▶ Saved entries
++++++++++

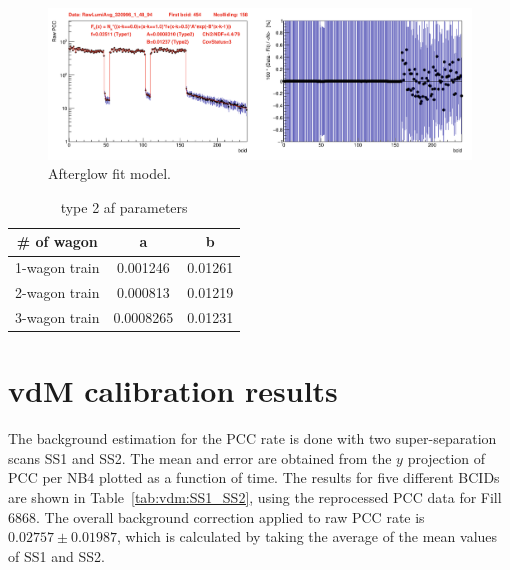 \begin{figure}[!htp]
\centering
\includegraphics[width=1\textwidth]{ashish_thesis/3wagon_fit.png}
\caption[]{%
  Afterglow fit model.
}
\label{fig:af_fit}
\end{figure}








\begin{table}
  \centering
  \begin{tabular}{ccc}
    \textbf{\# of wagon} & \textbf{a} & \textbf{b} \\
     \hline
   1-wagon train  & 0.001246  & 0.01261 \\
   2-wagon train  & 0.000813 &  0.01219\\
   3-wagon train  & 0.0008265 &  0.01231\\
  \end{tabular}
  \caption{type 2  af parameters}
\end{table}





\section{vdM calibration results}

The background estimation for the PCC rate is done with two super-separation scans SS1 and SS2. The mean and error are obtained from the $y$ projection of PCC per NB4 plotted as a function of time. The results for five different BCIDs are shown in Table~\ref{tab:vdm:SS1_SS2}, using the reprocessed PCC data for Fill 6868. The overall background correction applied to raw PCC rate is $0.02757\pm0.01987$, which is calculated by taking the average of the mean values of SS1 and SS2.

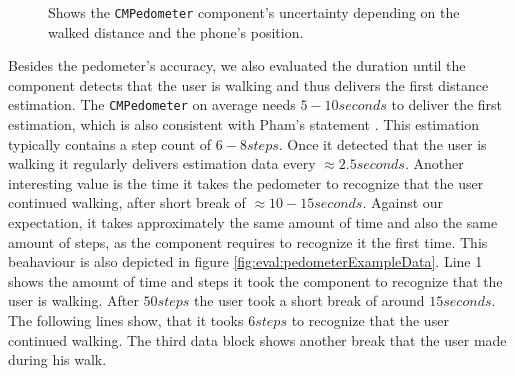 \begin{figure}
  \caption {Shows the \texttt{CMPedometer} component's uncertainty depending on the walked distance and the phone's position.}
  \label{fig:eval:pedometerNDF}
\end{figure}


Besides the pedometer's accuracy, we also evaluated the duration until the component detects that the user is walking and thus delivers the first distance estimation.
The \texttt{CMPedometer} on average needs $5 - 10 seconds$ to deliver the first estimation, which is also consistent with Pham's statement \cite{wwdc_2014}.
This estimation typically contains a step count of $6 - 8 steps$. Once it detected that the user is walking it regularly delivers estimation data every $\approx 2.5 seconds$.
Another interesting value is the time it takes the pedometer to recognize that the user continued walking, after short break of $\approx 10 - 15 seconds$.
Against our expectation, it takes approximately the same amount of time and also the same amount of steps, as the component requires to recognize it the first time.
This beahaviour is also depicted in figure \ref{fig:eval:pedometerExampleData}.
Line 1 shows the amount of time and steps it took the component to recognize that the user is walking.
After $50 steps$ the user took a short break of around $15 seconds$. The following lines show, that it tooks $6steps$ to recognize that the user continued walking.
The third data block shows another break that the user made during his walk.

++++++++++

From the records above, transcribe without alteration every line from the one with "Another interesting value" to the one with "Line 1 shows", inclusive.

Another interesting value is the time it takes the pedometer to recognize that the user continued walking, after short break of $\approx 10 - 15 seconds$.
Against our expectation, it takes approximately the same amount of time and also the same amount of steps, as the component requires to recognize it the first time.
This beahaviour is also depicted in figure \ref{fig:eval:pedometerExampleData}.
Line 1 shows the amount of time and steps it took the component to recognize that the user is walking.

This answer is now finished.